• Entries supplied:
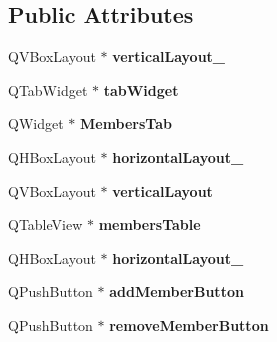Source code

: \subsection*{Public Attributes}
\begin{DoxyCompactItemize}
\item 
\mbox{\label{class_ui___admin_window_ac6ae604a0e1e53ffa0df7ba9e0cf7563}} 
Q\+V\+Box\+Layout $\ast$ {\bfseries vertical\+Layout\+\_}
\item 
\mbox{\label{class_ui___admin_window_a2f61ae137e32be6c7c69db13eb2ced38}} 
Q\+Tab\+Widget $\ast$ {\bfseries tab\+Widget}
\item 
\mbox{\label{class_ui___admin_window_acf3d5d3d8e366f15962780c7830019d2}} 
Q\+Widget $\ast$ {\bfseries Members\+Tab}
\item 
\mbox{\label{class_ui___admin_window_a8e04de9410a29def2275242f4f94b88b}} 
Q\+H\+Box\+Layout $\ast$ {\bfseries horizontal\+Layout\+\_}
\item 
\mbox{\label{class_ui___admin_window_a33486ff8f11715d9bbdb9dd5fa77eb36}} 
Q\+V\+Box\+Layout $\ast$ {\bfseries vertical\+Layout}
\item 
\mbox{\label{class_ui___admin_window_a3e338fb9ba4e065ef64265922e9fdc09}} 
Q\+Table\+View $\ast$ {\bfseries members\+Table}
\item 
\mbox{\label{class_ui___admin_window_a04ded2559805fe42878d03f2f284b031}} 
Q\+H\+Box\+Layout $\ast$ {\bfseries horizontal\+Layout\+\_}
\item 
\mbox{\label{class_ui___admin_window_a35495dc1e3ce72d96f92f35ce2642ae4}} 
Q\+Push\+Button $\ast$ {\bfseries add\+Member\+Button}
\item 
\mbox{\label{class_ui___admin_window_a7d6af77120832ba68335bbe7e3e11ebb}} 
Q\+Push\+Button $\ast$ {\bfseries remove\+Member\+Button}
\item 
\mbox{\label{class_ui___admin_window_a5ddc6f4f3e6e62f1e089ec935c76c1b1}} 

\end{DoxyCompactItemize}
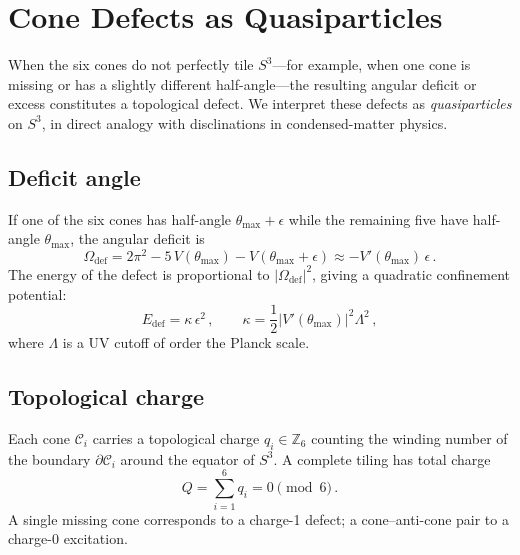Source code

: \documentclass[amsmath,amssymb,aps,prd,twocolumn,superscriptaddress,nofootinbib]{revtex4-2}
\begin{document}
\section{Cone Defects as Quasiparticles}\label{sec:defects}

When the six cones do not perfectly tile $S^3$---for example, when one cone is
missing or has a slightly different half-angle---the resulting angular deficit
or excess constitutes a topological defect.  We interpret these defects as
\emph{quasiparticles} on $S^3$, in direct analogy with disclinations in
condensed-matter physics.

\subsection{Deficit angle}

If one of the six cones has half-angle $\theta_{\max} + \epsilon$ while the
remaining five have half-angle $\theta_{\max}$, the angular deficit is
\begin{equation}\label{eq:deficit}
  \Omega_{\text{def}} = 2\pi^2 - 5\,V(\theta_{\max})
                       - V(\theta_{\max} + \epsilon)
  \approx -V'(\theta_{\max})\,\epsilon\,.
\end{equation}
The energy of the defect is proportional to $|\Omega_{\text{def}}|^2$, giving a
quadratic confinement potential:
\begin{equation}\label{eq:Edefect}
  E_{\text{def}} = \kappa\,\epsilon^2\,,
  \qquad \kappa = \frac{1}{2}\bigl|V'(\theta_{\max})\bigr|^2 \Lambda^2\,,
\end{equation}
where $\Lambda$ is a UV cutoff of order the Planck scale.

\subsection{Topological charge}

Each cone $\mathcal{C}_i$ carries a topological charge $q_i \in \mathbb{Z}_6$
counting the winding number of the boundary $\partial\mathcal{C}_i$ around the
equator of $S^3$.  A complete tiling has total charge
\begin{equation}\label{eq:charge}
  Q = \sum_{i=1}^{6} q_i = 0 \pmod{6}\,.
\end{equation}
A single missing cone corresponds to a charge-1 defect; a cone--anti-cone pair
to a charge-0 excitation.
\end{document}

• About this exercise: Would you output the data above exactly as written, but with no images?

• Output below:
Source code

: \subsection*{Public Attributes}
\begin{DoxyCompactItemize}
\item 
\mbox{\label{class_ui___admin_window_ac6ae604a0e1e53ffa0df7ba9e0cf7563}} 
Q\+V\+Box\+Layout $\ast$ {\bfseries vertical\+Layout\+\_}
\item 
\mbox{\label{class_ui___admin_window_a2f61ae137e32be6c7c69db13eb2ced38}} 
Q\+Tab\+Widget $\ast$ {\bfseries tab\+Widget}
\item 
\mbox{\label{class_ui___admin_window_acf3d5d3d8e366f15962780c7830019d2}} 
Q\+Widget $\ast$ {\bfseries Members\+Tab}
\item 
\mbox{\label{class_ui___admin_window_a8e04de9410a29def2275242f4f94b88b}} 
Q\+H\+Box\+Layout $\ast$ {\bfseries horizontal\+Layout\+\_}
\item 
\mbox{\label{class_ui___admin_window_a33486ff8f11715d9bbdb9dd5fa77eb36}} 
Q\+V\+Box\+Layout $\ast$ {\bfseries vertical\+Layout}
\item 
\mbox{\label{class_ui___admin_window_a3e338fb9ba4e065ef64265922e9fdc09}} 
Q\+Table\+View $\ast$ {\bfseries members\+Table}
\item 
\mbox{\label{class_ui___admin_window_a04ded2559805fe42878d03f2f284b031}} 
Q\+H\+Box\+Layout $\ast$ {\bfseries horizontal\+Layout\+\_}
\item 
\mbox{\label{class_ui___admin_window_a35495dc1e3ce72d96f92f35ce2642ae4}} 
Q\+Push\+Button $\ast$ {\bfseries add\+Member\+Button}
\item 
\mbox{\label{class_ui___admin_window_a7d6af77120832ba68335bbe7e3e11ebb}} 
Q\+Push\+Button $\ast$ {\bfseries remove\+Member\+Button}
\item 
\mbox{\label{class_ui___admin_window_a5ddc6f4f3e6e62f1e089ec935c76c1b1}} 

\end{DoxyCompactItemize}
Source code

: \documentclass[amsmath,amssymb,aps,prd,twocolumn,superscriptaddress,nofootinbib]{revtex4-2}
\begin{document}
\section{Cone Defects as Quasiparticles}\label{sec:defects}

When the six cones do not perfectly tile $S^3$---for example, when one cone is
missing or has a slightly different half-angle---the resulting angular deficit
or excess constitutes a topological defect.  We interpret these defects as
\emph{quasiparticles} on $S^3$, in direct analogy with disclinations in
condensed-matter physics.

\subsection{Deficit angle}

If one of the six cones has half-angle $\theta_{\max} + \epsilon$ while the
remaining five have half-angle $\theta_{\max}$, the angular deficit is
\begin{equation}\label{eq:deficit}
  \Omega_{\text{def}} = 2\pi^2 - 5\,V(\theta_{\max})
                       - V(\theta_{\max} + \epsilon)
  \approx -V'(\theta_{\max})\,\epsilon\,.
\end{equation}
The energy of the defect is proportional to $|\Omega_{\text{def}}|^2$, giving a
quadratic confinement potential:
\begin{equation}\label{eq:Edefect}
  E_{\text{def}} = \kappa\,\epsilon^2\,,
  \qquad \kappa = \frac{1}{2}\bigl|V'(\theta_{\max})\bigr|^2 \Lambda^2\,,
\end{equation}
where $\Lambda$ is a UV cutoff of order the Planck scale.

\subsection{Topological charge}

Each cone $\mathcal{C}_i$ carries a topological charge $q_i \in \mathbb{Z}_6$
counting the winding number of the boundary $\partial\mathcal{C}_i$ around the
equator of $S^3$.  A complete tiling has total charge
\begin{equation}\label{eq:charge}
  Q = \sum_{i=1}^{6} q_i = 0 \pmod{6}\,.
\end{equation}
A single missing cone corresponds to a charge-1 defect; a cone--anti-cone pair
to a charge-0 excitation.
\end{document}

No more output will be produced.